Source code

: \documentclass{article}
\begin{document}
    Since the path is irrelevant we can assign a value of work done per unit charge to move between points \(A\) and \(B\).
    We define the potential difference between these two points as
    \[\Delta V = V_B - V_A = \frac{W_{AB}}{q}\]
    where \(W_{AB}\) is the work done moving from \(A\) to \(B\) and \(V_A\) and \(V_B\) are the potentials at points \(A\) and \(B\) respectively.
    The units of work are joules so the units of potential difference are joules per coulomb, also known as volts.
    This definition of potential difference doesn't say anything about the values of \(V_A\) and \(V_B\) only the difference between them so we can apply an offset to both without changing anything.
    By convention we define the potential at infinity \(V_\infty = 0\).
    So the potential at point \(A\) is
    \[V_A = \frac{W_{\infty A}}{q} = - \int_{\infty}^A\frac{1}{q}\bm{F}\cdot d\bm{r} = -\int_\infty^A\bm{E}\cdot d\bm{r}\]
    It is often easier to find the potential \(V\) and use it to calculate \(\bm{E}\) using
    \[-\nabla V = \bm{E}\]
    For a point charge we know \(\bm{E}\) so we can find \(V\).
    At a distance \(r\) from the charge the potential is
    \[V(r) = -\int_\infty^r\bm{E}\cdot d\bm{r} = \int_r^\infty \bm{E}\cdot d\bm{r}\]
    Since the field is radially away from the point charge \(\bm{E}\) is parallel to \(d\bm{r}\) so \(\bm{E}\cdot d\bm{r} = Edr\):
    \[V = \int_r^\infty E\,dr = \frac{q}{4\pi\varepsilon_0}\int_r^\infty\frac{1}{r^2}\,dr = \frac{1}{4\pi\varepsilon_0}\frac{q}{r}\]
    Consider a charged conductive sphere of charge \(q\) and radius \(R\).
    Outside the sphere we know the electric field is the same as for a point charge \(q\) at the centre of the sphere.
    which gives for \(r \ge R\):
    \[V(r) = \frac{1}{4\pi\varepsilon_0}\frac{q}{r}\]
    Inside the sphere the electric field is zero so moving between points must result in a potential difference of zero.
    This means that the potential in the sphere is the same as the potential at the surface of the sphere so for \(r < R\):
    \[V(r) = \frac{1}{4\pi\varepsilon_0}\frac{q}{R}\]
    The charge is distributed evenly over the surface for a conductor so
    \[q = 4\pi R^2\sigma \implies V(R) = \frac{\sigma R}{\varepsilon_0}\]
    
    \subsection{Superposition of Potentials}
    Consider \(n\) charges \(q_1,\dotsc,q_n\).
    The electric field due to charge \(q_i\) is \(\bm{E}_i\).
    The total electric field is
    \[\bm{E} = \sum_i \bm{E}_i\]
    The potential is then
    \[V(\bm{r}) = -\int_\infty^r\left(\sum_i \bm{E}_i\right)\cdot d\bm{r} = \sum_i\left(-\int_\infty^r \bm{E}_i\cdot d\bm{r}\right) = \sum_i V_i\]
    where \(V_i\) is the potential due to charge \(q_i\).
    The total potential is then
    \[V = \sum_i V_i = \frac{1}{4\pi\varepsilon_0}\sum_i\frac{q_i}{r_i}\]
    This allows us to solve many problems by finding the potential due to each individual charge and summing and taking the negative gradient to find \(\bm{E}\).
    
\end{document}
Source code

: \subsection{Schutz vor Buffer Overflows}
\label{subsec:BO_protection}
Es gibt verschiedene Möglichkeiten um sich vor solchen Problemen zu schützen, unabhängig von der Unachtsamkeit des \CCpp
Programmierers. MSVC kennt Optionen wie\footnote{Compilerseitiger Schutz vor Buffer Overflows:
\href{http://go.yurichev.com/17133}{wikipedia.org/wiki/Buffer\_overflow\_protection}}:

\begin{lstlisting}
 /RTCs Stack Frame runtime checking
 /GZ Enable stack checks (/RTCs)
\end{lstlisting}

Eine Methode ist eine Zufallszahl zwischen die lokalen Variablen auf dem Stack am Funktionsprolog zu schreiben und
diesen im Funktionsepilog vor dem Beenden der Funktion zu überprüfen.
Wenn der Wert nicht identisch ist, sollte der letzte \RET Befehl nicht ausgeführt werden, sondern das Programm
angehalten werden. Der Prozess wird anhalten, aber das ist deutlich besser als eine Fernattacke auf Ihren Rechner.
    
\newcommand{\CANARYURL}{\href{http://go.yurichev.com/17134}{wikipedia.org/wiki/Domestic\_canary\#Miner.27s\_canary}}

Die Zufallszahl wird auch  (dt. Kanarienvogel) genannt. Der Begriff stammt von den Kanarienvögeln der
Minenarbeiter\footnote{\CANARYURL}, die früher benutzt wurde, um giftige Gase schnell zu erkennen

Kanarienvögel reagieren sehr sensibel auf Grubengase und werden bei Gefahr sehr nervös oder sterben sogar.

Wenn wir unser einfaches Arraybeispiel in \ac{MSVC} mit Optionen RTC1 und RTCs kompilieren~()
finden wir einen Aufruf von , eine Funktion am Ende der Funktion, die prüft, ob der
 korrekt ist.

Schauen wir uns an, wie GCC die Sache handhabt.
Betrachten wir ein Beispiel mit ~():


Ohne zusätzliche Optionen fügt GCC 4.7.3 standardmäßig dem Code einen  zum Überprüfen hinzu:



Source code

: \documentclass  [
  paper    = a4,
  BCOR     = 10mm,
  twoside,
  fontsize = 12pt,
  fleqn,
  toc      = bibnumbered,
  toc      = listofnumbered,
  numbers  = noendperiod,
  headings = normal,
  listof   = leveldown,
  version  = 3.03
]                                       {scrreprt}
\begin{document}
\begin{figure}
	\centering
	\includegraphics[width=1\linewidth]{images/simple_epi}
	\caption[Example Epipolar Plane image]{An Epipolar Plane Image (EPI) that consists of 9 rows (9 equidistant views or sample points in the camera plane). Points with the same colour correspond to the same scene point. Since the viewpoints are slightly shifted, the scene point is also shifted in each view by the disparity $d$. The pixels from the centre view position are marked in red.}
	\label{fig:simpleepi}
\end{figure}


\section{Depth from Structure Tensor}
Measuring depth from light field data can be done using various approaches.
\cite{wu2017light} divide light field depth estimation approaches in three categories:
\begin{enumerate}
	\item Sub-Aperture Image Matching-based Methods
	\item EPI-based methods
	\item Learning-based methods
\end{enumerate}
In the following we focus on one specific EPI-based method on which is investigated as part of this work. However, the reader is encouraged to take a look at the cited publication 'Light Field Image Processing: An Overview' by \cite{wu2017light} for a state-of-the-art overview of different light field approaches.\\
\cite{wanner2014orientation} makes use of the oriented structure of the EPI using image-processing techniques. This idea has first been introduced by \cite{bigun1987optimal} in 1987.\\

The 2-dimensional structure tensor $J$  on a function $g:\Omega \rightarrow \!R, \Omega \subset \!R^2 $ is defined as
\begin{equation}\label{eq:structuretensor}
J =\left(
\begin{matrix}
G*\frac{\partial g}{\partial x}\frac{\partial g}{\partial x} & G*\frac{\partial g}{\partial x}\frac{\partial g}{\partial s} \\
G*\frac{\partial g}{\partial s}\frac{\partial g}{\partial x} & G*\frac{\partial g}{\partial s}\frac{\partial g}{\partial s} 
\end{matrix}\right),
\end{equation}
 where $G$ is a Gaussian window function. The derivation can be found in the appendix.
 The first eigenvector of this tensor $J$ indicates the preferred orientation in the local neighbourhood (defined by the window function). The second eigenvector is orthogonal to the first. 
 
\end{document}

Problem to work on
Please return every line from the first one in the records above down to the line containing "Consider a charged", including both, exactly as written and nothing more.

Output
Source code

: \documentclass{article}
\begin{document}
    Since the path is irrelevant we can assign a value of work done per unit charge to move between points \(A\) and \(B\).
    We define the potential difference between these two points as
    \[\Delta V = V_B - V_A = \frac{W_{AB}}{q}\]
    where \(W_{AB}\) is the work done moving from \(A\) to \(B\) and \(V_A\) and \(V_B\) are the potentials at points \(A\) and \(B\) respectively.
    The units of work are joules so the units of potential difference are joules per coulomb, also known as volts.
    This definition of potential difference doesn't say anything about the values of \(V_A\) and \(V_B\) only the difference between them so we can apply an offset to both without changing anything.
    By convention we define the potential at infinity \(V_\infty = 0\).
    So the potential at point \(A\) is
    \[V_A = \frac{W_{\infty A}}{q} = - \int_{\infty}^A\frac{1}{q}\bm{F}\cdot d\bm{r} = -\int_\infty^A\bm{E}\cdot d\bm{r}\]
    It is often easier to find the potential \(V\) and use it to calculate \(\bm{E}\) using
    \[-\nabla V = \bm{E}\]
    For a point charge we know \(\bm{E}\) so we can find \(V\).
    At a distance \(r\) from the charge the potential is
    \[V(r) = -\int_\infty^r\bm{E}\cdot d\bm{r} = \int_r^\infty \bm{E}\cdot d\bm{r}\]
    Since the field is radially away from the point charge \(\bm{E}\) is parallel to \(d\bm{r}\) so \(\bm{E}\cdot d\bm{r} = Edr\):
    \[V = \int_r^\infty E\,dr = \frac{q}{4\pi\varepsilon_0}\int_r^\infty\frac{1}{r^2}\,dr = \frac{1}{4\pi\varepsilon_0}\frac{q}{r}\]
    Consider a charged conductive sphere of charge \(q\) and radius \(R\).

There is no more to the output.